───── PROVIDED ENTRIES
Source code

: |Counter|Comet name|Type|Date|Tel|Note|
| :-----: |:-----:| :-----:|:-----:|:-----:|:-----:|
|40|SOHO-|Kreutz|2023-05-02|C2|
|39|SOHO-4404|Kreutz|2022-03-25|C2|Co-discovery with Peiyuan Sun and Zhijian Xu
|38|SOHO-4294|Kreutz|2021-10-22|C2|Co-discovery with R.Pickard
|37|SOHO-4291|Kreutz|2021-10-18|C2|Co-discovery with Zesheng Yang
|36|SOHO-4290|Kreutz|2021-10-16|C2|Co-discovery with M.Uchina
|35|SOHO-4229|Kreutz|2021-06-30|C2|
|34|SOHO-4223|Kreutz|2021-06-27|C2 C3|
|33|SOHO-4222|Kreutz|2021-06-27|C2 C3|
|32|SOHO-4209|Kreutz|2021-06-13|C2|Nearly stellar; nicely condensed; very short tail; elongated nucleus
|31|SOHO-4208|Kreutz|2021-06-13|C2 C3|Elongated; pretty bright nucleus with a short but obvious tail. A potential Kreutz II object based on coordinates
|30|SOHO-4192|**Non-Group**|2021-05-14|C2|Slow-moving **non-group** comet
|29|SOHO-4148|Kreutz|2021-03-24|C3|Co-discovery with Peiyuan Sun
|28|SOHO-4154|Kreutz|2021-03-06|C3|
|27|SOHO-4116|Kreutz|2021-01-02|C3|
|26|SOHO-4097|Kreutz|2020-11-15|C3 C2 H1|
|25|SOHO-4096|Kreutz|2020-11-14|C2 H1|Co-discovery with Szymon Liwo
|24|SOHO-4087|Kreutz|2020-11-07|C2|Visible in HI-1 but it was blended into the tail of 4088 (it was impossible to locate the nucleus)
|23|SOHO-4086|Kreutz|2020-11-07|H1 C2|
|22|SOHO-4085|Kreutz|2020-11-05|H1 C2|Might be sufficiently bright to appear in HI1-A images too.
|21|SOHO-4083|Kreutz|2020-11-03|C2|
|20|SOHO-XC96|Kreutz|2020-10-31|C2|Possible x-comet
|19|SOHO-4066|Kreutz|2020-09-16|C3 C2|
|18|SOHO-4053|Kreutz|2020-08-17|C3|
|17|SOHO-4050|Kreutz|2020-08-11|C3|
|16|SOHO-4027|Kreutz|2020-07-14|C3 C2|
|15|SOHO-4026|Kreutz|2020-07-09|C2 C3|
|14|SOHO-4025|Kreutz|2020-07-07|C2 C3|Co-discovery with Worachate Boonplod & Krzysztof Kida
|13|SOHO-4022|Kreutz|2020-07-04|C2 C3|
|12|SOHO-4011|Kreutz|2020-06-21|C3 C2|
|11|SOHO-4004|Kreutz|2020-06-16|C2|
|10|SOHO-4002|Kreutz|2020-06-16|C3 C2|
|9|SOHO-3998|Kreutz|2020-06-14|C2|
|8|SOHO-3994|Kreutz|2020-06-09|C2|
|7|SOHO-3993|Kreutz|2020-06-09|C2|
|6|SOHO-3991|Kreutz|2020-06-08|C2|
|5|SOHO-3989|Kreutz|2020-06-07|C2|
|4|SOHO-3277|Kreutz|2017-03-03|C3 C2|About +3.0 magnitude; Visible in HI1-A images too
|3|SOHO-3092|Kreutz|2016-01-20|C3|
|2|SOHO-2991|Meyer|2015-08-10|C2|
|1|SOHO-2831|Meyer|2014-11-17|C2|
──────────
■ WORK INSTRUCTION
Copy out the listing above, line by line and exactly, from its first line to the line holding "tail; elongated nucleus", inclusive.

■ ANSWER TO THE PROBLEM
Source code

: |Counter|Comet name|Type|Date|Tel|Note|
| :-----: |:-----:| :-----:|:-----:|:-----:|:-----:|
|40|SOHO-|Kreutz|2023-05-02|C2|
|39|SOHO-4404|Kreutz|2022-03-25|C2|Co-discovery with Peiyuan Sun and Zhijian Xu
|38|SOHO-4294|Kreutz|2021-10-22|C2|Co-discovery with R.Pickard
|37|SOHO-4291|Kreutz|2021-10-18|C2|Co-discovery with Zesheng Yang
|36|SOHO-4290|Kreutz|2021-10-16|C2|Co-discovery with M.Uchina
|35|SOHO-4229|Kreutz|2021-06-30|C2|
|34|SOHO-4223|Kreutz|2021-06-27|C2 C3|
|33|SOHO-4222|Kreutz|2021-06-27|C2 C3|
|32|SOHO-4209|Kreutz|2021-06-13|C2|Nearly stellar; nicely condensed; very short tail; elongated nucleus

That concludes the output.